- WORK ITEM:
Please give the listing again in its entirety, exactly as written.

- ENTRIES SUPPLIED:
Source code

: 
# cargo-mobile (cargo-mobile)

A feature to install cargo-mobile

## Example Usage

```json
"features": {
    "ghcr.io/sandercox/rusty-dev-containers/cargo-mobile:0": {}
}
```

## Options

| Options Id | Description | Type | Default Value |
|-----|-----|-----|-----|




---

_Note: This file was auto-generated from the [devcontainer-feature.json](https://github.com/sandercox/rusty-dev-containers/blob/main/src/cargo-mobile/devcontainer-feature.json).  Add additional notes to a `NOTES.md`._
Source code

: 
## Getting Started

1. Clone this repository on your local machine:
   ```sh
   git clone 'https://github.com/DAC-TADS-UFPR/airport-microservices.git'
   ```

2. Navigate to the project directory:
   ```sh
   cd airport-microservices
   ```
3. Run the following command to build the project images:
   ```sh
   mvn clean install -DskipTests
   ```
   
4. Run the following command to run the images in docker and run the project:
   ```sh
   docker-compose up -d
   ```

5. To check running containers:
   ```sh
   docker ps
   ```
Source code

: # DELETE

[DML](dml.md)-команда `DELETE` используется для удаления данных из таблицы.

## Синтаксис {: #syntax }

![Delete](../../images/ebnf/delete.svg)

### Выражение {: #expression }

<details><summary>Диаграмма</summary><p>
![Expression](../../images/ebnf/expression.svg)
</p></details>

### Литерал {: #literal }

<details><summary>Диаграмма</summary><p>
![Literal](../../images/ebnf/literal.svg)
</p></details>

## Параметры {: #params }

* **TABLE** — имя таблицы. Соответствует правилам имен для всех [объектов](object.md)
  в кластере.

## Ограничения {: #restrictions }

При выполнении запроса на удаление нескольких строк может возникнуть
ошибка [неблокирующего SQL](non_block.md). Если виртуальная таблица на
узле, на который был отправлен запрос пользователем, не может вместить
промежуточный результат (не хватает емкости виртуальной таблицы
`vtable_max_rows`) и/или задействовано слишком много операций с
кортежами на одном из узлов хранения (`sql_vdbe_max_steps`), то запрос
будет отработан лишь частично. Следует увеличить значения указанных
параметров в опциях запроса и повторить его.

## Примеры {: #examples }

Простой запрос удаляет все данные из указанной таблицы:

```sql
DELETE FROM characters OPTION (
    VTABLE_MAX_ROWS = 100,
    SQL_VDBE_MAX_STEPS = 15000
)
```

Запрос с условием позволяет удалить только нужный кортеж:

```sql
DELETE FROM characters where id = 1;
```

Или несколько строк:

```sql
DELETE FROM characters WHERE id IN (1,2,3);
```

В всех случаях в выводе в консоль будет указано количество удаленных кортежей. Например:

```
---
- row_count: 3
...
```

- EXERCISE OUTPUT:
Source code

: 
# cargo-mobile (cargo-mobile)

A feature to install cargo-mobile

## Example Usage

```json
"features": {
    "ghcr.io/sandercox/rusty-dev-containers/cargo-mobile:0": {}
}
```

## Options

| Options Id | Description | Type | Default Value |
|-----|-----|-----|-----|




---

_Note: This file was auto-generated from the [devcontainer-feature.json](https://github.com/sandercox/rusty-dev-containers/blob/main/src/cargo-mobile/devcontainer-feature.json).  Add additional notes to a `NOTES.md`._
Source code

: 
## Getting Started

1. Clone this repository on your local machine:
   ```sh
   git clone 'https://github.com/DAC-TADS-UFPR/airport-microservices.git'
   ```

2. Navigate to the project directory:
   ```sh
   cd airport-microservices
   ```
3. Run the following command to build the project images:
   ```sh
   mvn clean install -DskipTests
   ```
   
4. Run the following command to run the images in docker and run the project:
   ```sh
   docker-compose up -d
   ```

5. To check running containers:
   ```sh
   docker ps
   ```
Source code

: # DELETE

[DML](dml.md)-команда `DELETE` используется для удаления данных из таблицы.

## Синтаксис {: #syntax }

![Delete](../../images/ebnf/delete.svg)

### Выражение {: #expression }

<details><summary>Диаграмма</summary><p>
![Expression](../../images/ebnf/expression.svg)
</p></details>

### Литерал {: #literal }

<details><summary>Диаграмма</summary><p>
![Literal](../../images/ebnf/literal.svg)
</p></details>

## Параметры {: #params }

* **TABLE** — имя таблицы. Соответствует правилам имен для всех [объектов](object.md)
  в кластере.

## Ограничения {: #restrictions }

При выполнении запроса на удаление нескольких строк может возникнуть
ошибка [неблокирующего SQL](non_block.md). Если виртуальная таблица на
узле, на который был отправлен запрос пользователем, не может вместить
промежуточный результат (не хватает емкости виртуальной таблицы
`vtable_max_rows`) и/или задействовано слишком много операций с
кортежами на одном из узлов хранения (`sql_vdbe_max_steps`), то запрос
будет отработан лишь частично. Следует увеличить значения указанных
параметров в опциях запроса и повторить его.

## Примеры {: #examples }

Простой запрос удаляет все данные из указанной таблицы:

```sql
DELETE FROM characters OPTION (
    VTABLE_MAX_ROWS = 100,
    SQL_VDBE_MAX_STEPS = 15000
)
```

Запрос с условием позволяет удалить только нужный кортеж:

```sql
DELETE FROM characters where id = 1;
```

Или несколько строк:

```sql
DELETE FROM characters WHERE id IN (1,2,3);
```

В всех случаях в выводе в консоль будет указано количество удаленных кортежей. Например:

```
---
- row_count: 3
...
```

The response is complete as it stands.